Task to complete
Each line of the data that includes "Gaming" must be copied.

□ □ □ □ □ □ □

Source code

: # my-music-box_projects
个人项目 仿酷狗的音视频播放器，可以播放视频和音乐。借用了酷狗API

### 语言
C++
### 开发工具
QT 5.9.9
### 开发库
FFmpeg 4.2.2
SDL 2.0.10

□ □ □ □ □ □ □

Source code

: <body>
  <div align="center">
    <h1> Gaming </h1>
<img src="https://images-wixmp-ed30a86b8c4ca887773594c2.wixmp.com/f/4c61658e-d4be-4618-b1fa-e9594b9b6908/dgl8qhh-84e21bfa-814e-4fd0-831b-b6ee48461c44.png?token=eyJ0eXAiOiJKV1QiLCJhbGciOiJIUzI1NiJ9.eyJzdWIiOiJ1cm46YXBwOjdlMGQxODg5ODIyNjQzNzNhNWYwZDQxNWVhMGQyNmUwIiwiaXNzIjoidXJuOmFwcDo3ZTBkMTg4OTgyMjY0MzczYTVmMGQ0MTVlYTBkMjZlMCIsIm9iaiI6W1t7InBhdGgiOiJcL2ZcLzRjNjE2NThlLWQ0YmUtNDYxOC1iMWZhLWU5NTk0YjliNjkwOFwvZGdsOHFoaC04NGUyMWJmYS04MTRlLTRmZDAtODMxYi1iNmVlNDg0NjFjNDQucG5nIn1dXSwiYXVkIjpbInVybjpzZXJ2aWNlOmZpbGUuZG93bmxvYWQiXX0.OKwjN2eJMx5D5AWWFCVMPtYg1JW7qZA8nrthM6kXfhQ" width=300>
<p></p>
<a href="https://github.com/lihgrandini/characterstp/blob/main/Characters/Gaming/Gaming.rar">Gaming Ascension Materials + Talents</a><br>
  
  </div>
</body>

□ □ □ □ □ □ □

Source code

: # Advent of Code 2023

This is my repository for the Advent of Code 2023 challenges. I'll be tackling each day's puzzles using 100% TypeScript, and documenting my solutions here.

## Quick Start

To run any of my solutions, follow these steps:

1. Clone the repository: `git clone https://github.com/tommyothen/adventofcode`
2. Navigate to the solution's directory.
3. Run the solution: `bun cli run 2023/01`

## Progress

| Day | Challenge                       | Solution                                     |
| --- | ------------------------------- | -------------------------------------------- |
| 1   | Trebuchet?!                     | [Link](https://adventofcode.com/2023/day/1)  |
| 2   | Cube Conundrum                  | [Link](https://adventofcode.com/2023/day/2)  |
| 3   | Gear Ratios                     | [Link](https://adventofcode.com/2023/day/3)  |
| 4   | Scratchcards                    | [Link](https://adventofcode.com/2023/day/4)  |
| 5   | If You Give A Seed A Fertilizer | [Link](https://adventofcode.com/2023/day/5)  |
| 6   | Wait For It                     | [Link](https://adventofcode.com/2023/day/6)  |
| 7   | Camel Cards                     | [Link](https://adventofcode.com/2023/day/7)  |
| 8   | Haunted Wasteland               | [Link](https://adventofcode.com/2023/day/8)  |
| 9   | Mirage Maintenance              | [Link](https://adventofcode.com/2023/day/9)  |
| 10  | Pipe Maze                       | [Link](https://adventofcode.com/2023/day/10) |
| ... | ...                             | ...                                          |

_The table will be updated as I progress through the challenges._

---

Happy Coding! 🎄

□ □ □ □ □ □ □

Output for this exercise
    <h1> Gaming </h1>
<a href="https://github.com/lihgrandini/characterstp/blob/main/Characters/Gaming/Gaming.rar">Gaming Ascension Materials + Talents</a><br>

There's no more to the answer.